Hope springs eternal in the human breast. – Alexander Pope

 

I’m one of those people who takes “fun” seriously. When I look at the world’s troubles and what it’s going to take to get through these dark times and actually create a world that works for all, I think I may have stumbled upon a novel solution, or at least a necessary if not sufficient part of the answer.

 

I’ve coined a phrase to make my point: “If you want to create a new culture, throw a better party!” You’re probably thinking that I can’t possibly believe that we can party our way out of this mess, that I’m in denial at best and probably suffering from delusional escapist fantasies. It’s just a metaphor, but one that I believe contains a powerful truth about human creativity, and may in the end offer us a realistic path to a positive future. Here’s a rough outline of my case:

 

We live in a time when humanity has a much clearer picture of what doesn’t work than what does. We know that all life on planet Earth is interdependent, beautiful, and fragile. In terms of creating a just and sustainable future, we know that war and violence will not work, nor social and economic injustice… nor environmental destruction, unchecked global warming, rampant greed and consumerism, military empire, totalitarianism, fascism, fundamentalism, mass extinction, overpopulation, etc.

 

While the sheer number and complexity of our problems seems overwhelming, it just may be that this painful and scary breakdown of the old world order is a necessary stage in our evolution toward a healthy, viable planetary civilization. My strategy is to “play” to our innate strengths as a creative species, while letting go of our maladapted values, beliefs, and fear-based behaviors. The question is: “What is our essential nature as human beings? Who are we, and what do we have the potential of becoming?”

 

I don’t want to ignore or deny the dark side of our nature — evil exists. We’re obviously capable of horrendous, destructive, violent actions, but it’s clear to me that our salvation lies in the higher reaches of human nature. We have huge untapped capacities for love, compassion, kindness, altruism, transcendence, joy, play, and creativity, which, if developed to their maximum, can transform the world as we know it.

 

I truly find hope in the playful nature of our species. Human play tends to be joyful and fun, and it’s a big part of our lives throughout the life cycle. More importantly, play is at the heart of our creativity — it opens us to new possibilities, actually making us smarter and better able to adapt to our rapidly changing world. The latest scientific findings show that play, like nutrition and sleep, is a central element in determining an individual’s health, well-being, creativity and intelligence. The National Institute for Play believes that as play is woven into the fabric of social practices, we will dramatically transform our personal health, our relationships, the education we provide our children and the capacity of our society to innovate.

Anthropologists point out that throughout human history most cultures and tribes worked a little and played a lot. The desire for collective joy expressed through dancing, singing, feasting, celebration, festivity, games, and ecstatic religious ritual seems to be  at the heart of all human community.

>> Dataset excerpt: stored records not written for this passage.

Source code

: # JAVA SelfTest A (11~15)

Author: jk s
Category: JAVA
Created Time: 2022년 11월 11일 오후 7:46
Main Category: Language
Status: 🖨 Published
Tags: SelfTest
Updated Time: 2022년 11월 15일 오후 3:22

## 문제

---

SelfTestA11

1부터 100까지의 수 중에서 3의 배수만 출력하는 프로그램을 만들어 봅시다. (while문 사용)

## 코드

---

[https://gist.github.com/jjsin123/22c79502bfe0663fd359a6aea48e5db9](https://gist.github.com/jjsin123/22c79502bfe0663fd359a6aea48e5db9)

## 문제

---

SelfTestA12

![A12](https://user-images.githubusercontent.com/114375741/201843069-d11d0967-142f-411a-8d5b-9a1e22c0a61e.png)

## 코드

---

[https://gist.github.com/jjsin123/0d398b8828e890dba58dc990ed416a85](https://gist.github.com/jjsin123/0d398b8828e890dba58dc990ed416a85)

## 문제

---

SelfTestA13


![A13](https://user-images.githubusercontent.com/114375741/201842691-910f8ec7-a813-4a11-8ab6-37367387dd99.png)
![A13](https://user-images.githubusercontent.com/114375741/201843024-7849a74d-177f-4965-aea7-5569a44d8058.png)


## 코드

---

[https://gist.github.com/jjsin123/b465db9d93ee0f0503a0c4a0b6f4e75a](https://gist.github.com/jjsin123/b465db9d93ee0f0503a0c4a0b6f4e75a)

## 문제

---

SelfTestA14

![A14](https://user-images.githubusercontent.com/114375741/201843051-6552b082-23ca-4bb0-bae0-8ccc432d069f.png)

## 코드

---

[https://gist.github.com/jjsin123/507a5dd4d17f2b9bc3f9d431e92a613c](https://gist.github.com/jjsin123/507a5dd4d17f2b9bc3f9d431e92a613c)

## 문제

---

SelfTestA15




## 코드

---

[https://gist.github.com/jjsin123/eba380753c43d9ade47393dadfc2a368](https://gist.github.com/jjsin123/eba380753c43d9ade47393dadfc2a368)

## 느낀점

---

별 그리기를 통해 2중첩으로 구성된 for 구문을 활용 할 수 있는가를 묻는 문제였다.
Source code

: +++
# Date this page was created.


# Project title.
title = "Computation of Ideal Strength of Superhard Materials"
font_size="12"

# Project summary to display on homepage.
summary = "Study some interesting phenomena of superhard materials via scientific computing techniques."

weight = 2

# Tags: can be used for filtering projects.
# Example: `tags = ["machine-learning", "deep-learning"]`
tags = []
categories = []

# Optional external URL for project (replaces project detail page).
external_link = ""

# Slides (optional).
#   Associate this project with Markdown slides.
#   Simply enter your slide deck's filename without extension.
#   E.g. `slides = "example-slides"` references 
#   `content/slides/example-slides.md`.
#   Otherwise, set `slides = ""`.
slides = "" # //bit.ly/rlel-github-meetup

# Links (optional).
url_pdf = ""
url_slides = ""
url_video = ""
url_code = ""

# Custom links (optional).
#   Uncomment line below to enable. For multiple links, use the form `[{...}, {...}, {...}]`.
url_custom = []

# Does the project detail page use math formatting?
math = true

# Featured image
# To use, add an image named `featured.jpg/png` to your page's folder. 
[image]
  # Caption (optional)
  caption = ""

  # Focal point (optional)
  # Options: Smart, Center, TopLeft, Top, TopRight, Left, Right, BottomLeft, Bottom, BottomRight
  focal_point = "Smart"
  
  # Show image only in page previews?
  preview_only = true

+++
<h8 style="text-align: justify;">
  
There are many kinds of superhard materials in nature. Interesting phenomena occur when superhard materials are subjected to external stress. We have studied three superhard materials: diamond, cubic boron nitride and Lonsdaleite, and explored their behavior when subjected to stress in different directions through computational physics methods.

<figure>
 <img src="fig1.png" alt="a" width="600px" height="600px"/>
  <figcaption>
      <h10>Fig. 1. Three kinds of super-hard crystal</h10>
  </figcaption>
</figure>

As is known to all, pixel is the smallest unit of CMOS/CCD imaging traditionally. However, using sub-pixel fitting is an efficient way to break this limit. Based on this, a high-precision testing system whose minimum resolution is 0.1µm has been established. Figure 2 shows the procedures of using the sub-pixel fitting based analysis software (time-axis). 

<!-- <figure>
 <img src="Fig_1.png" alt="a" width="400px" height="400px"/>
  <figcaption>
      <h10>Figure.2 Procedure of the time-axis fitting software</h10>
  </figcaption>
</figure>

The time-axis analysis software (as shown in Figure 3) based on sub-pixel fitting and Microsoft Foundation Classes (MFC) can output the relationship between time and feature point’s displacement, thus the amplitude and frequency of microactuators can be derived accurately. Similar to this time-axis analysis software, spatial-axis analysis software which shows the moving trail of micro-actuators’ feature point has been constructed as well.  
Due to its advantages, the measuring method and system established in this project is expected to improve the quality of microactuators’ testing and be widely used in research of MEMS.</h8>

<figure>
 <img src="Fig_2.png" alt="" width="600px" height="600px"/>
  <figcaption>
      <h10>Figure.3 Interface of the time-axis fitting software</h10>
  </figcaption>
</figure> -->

Mythic figures like Dionysus, Bacchus, Shiva, Krishna (among many others worldwide) were all fun-loving gods who could bring communities together to share in transcendent experiences, a feeling of being a part of a larger whole. Did I mention that the most enthusiastic participants in these rites were women and nature worshippers?

In “Dancing in the Streets: A History of Collective Joy,” Barbara Ehrenreich shows how the rise of social hierarchy (i.e. patriarchy) goes hand in hand with the rise of militarism and war — people who wanted to party all the time didn’t make very good soldiers because the evolving weaponry required disciplined armies. Social elites feared that collective festivities could undermine social hierarchies (which they often did). The suppression of traditional festivities reached its zenith with the rise of Calvinism and capitalism. All embodied pleasures were to be suppressed as sinful, and money and material wealth became our most cherished gods. The hedonic vision of community, based on egalitarianism and the joyous immediacy of human experience, gave way to the agonic reality of cruelly unequal and war-loving  societies… like our own.

In this context, the revival of the Dionysian in our time — e.g. the hippie culture of the 60s (sex, drugs, and rock-and-roll), carnival in Brazil, mardi gras in the US, sports spectacles, rave and hip hop youth culture, neopaganism, deep ecology, mass protest movements, etc. — can be understood as a healthy swing of the pendulum  away from the Apollonian warlike aspects of human culture. As Ehrenreich says, “Why not reclaim our distinctly human heritage as creatures who can generate their own ecstatic pleasures out of music, color, feasting, and dance? We are innately social beings, impelled almost instinctively to share our joy, and therefore able to envision, perhaps even create, a more peaceful future.”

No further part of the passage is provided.